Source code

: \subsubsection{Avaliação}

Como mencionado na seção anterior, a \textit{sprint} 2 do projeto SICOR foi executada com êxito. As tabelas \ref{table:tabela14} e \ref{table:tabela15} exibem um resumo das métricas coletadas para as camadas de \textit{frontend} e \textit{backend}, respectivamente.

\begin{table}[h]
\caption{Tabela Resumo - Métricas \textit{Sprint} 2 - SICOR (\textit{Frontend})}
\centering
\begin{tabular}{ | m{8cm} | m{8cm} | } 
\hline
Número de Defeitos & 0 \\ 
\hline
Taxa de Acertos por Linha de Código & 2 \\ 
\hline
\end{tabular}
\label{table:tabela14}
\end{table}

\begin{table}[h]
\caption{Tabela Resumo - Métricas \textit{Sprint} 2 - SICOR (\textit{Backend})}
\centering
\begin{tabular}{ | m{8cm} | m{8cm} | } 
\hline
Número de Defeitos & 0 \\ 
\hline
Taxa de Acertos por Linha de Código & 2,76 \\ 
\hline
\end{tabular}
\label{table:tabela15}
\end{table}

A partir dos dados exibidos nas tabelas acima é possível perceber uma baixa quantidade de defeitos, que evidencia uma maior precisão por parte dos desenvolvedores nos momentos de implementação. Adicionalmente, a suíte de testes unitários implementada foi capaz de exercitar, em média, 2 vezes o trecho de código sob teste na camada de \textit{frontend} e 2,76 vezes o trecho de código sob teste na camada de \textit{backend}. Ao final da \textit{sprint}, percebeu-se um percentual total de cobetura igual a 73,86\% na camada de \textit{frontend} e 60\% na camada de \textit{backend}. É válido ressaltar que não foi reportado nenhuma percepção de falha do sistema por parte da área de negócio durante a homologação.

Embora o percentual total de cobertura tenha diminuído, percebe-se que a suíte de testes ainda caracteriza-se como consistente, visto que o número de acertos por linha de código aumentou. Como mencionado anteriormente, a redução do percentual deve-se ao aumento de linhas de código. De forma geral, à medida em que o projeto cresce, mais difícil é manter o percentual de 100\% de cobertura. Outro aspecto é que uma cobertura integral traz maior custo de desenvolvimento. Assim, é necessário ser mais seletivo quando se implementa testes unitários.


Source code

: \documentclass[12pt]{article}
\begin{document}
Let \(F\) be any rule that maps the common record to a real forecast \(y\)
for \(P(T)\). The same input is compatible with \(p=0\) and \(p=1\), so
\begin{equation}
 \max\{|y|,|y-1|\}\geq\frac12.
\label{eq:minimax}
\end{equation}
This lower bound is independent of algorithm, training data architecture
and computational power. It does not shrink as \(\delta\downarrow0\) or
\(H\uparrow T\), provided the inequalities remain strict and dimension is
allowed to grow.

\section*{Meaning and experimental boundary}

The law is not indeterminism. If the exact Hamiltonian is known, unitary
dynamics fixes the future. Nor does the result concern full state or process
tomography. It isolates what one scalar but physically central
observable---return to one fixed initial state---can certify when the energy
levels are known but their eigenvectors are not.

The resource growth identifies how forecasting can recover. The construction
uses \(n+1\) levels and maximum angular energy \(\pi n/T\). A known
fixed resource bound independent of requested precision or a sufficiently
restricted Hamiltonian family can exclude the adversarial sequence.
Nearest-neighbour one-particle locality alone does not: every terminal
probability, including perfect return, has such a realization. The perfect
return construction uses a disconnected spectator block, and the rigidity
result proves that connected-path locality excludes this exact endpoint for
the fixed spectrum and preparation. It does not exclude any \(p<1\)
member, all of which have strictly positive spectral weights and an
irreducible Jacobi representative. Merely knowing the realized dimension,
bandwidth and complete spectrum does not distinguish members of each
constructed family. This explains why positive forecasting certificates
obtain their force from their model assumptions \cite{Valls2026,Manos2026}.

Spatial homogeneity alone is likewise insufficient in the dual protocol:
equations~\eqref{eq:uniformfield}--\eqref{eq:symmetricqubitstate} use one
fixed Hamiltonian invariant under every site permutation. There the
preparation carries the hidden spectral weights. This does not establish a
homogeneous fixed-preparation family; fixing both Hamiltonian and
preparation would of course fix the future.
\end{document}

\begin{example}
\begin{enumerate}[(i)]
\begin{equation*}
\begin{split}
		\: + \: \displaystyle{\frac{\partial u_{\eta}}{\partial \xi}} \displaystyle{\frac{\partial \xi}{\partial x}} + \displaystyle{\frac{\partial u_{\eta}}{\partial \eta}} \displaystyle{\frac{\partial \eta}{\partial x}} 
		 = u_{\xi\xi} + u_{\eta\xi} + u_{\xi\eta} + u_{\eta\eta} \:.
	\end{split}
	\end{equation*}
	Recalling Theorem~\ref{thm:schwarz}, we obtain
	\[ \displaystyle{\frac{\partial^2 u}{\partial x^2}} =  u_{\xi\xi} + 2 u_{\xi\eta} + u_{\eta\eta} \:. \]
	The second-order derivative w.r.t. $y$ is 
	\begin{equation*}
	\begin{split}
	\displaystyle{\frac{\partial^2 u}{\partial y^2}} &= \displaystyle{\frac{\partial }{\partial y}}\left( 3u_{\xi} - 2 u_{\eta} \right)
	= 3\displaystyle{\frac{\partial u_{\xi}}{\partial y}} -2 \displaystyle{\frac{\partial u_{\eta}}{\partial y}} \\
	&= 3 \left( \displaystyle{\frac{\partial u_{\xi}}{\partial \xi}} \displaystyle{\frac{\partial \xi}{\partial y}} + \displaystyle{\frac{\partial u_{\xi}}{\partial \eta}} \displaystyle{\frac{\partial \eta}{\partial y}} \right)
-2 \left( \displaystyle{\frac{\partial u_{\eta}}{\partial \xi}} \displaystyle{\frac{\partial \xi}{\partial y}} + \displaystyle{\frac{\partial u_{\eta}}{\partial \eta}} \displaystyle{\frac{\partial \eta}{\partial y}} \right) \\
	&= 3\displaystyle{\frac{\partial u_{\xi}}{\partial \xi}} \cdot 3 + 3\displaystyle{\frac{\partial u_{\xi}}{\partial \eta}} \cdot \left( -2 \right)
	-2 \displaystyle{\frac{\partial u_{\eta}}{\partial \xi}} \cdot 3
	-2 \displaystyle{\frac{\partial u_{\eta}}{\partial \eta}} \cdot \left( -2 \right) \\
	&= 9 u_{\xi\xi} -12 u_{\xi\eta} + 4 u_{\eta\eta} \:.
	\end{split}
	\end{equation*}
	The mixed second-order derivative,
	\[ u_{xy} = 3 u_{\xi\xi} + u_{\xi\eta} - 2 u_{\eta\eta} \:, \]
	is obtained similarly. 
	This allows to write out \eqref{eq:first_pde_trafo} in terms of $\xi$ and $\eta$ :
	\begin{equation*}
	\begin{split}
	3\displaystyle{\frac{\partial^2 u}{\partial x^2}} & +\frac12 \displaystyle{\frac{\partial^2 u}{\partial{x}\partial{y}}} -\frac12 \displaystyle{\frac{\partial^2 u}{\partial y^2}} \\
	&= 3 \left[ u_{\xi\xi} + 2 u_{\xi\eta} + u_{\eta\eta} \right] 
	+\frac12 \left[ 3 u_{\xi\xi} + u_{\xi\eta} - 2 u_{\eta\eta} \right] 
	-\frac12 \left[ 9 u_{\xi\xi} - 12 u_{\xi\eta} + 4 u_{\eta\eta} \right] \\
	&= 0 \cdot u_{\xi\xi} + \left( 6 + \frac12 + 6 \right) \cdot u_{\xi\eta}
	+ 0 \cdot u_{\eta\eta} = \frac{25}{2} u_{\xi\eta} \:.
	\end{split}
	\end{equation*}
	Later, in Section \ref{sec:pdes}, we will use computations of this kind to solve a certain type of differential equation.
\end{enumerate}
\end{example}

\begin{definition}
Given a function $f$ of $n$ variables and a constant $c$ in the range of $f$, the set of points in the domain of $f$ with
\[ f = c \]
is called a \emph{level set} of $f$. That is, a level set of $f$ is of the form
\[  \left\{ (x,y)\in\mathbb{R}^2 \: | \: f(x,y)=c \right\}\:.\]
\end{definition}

...

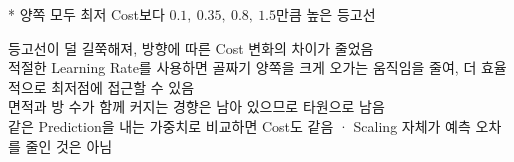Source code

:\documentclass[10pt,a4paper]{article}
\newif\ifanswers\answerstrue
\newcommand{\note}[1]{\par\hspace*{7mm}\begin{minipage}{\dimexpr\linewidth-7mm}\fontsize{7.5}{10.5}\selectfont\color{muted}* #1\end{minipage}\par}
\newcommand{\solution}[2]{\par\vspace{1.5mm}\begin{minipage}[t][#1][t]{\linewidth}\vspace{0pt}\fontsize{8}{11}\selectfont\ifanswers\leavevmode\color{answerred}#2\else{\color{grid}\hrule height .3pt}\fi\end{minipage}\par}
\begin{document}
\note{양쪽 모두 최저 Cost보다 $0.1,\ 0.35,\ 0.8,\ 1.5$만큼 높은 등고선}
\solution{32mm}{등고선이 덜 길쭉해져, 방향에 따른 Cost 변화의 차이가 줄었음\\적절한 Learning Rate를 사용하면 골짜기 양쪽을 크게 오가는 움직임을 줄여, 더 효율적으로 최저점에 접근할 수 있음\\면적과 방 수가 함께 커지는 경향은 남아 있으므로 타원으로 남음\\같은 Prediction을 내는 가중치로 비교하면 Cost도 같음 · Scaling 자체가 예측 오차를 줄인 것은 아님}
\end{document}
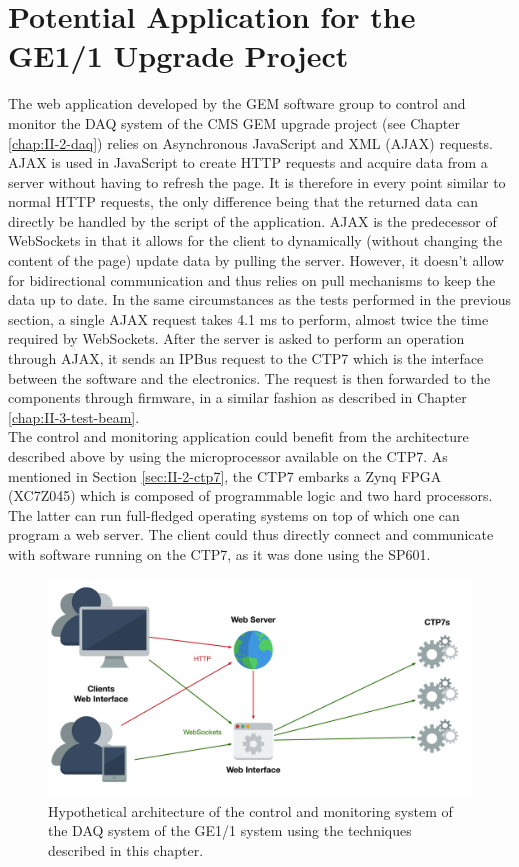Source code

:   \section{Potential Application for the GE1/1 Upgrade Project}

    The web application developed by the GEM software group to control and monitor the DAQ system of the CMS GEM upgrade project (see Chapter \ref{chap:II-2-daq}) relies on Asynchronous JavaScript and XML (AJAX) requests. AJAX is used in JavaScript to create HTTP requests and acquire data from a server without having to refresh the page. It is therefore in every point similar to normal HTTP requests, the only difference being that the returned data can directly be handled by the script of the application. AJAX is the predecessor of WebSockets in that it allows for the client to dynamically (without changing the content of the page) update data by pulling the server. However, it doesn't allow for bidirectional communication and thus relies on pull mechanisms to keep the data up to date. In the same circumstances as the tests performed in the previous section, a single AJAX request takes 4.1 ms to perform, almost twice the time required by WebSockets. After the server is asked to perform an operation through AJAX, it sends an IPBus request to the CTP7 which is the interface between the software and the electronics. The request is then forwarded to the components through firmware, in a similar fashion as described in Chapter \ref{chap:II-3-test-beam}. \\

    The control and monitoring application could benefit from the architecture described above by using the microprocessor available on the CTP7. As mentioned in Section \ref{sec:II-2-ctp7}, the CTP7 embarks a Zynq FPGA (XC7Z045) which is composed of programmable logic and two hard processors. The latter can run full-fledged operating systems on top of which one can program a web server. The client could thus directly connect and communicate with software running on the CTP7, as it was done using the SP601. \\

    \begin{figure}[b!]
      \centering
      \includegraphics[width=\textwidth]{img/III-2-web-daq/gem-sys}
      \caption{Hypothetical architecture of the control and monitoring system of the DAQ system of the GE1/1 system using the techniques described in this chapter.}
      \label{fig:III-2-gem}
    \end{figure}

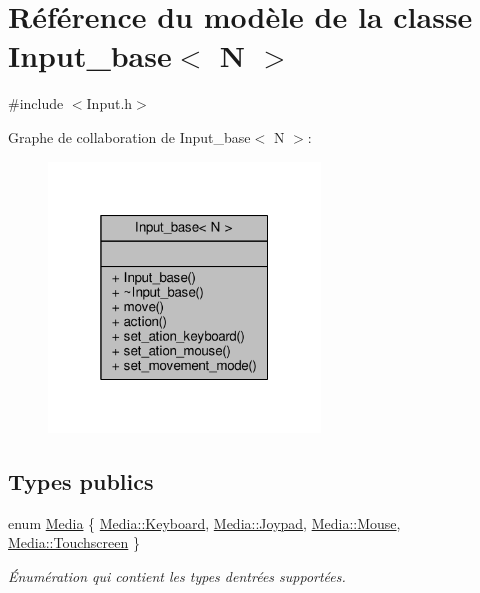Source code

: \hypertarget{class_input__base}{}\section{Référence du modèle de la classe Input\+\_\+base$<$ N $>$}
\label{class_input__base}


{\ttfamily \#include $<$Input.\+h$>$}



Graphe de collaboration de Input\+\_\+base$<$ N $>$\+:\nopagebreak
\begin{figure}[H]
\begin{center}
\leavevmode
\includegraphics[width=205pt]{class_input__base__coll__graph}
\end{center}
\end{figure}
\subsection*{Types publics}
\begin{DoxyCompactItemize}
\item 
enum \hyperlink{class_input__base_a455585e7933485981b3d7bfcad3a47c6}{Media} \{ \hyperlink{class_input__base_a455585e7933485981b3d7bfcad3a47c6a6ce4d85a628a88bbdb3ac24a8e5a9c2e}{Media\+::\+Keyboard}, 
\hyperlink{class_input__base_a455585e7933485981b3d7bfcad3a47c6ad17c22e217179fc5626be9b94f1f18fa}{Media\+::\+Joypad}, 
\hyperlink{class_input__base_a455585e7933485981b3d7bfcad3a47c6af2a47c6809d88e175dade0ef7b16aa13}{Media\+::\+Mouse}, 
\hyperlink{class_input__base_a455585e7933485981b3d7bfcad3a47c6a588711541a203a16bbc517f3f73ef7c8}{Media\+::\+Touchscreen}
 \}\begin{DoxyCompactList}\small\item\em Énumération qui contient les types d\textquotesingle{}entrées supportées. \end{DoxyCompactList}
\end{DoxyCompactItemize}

---

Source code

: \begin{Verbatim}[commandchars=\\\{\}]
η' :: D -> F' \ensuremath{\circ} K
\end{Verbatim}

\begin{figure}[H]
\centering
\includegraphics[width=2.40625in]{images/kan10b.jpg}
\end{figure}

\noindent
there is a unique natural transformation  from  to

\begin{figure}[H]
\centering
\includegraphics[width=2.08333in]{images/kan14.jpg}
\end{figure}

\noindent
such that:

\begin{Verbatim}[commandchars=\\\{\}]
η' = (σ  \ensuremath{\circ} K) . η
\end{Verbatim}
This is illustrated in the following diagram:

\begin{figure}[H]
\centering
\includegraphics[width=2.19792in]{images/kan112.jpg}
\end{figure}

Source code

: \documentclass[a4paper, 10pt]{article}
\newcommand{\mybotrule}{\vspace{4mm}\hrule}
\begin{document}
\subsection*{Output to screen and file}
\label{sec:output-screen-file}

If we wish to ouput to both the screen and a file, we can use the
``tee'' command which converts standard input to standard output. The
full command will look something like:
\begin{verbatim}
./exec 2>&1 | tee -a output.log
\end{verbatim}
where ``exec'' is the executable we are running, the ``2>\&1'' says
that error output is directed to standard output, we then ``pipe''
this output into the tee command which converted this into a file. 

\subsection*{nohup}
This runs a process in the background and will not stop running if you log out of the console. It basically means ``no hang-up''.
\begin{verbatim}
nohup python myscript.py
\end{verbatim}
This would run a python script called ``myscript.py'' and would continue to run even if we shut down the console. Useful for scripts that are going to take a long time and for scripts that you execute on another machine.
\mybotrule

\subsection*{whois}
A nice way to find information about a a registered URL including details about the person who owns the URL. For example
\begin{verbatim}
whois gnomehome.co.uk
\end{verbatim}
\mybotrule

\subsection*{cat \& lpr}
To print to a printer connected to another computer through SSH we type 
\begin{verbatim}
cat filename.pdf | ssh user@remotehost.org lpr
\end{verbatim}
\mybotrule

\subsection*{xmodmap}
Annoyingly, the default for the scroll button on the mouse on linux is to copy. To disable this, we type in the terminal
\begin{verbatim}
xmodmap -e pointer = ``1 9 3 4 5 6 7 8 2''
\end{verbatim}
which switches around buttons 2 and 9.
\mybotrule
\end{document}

** Work task **
Please report every line of the listing that contains the string "data".

** Solved problem **
This lower bound is independent of algorithm, training data architecture
    The web application developed by the GEM software group to control and monitor the DAQ system of the CMS GEM upgrade project (see Chapter \ref{chap:II-2-daq}) relies on Asynchronous JavaScript and XML (AJAX) requests. AJAX is used in JavaScript to create HTTP requests and acquire data from a server without having to refresh the page. It is therefore in every point similar to normal HTTP requests, the only difference being that the returned data can directly be handled by the script of the application. AJAX is the predecessor of WebSockets in that it allows for the client to dynamically (without changing the content of the page) update data by pulling the server. However, it doesn't allow for bidirectional communication and thus relies on pull mechanisms to keep the data up to date. In the same circumstances as the tests performed in the previous section, a single AJAX request takes 4.1 ms to perform, almost twice the time required by WebSockets. After the server is asked to perform an operation through AJAX, it sends an IPBus request to the CTP7 which is the interface between the software and the electronics. The request is then forwarded to the components through firmware, in a similar fashion as described in Chapter \ref{chap:II-3-test-beam}. \\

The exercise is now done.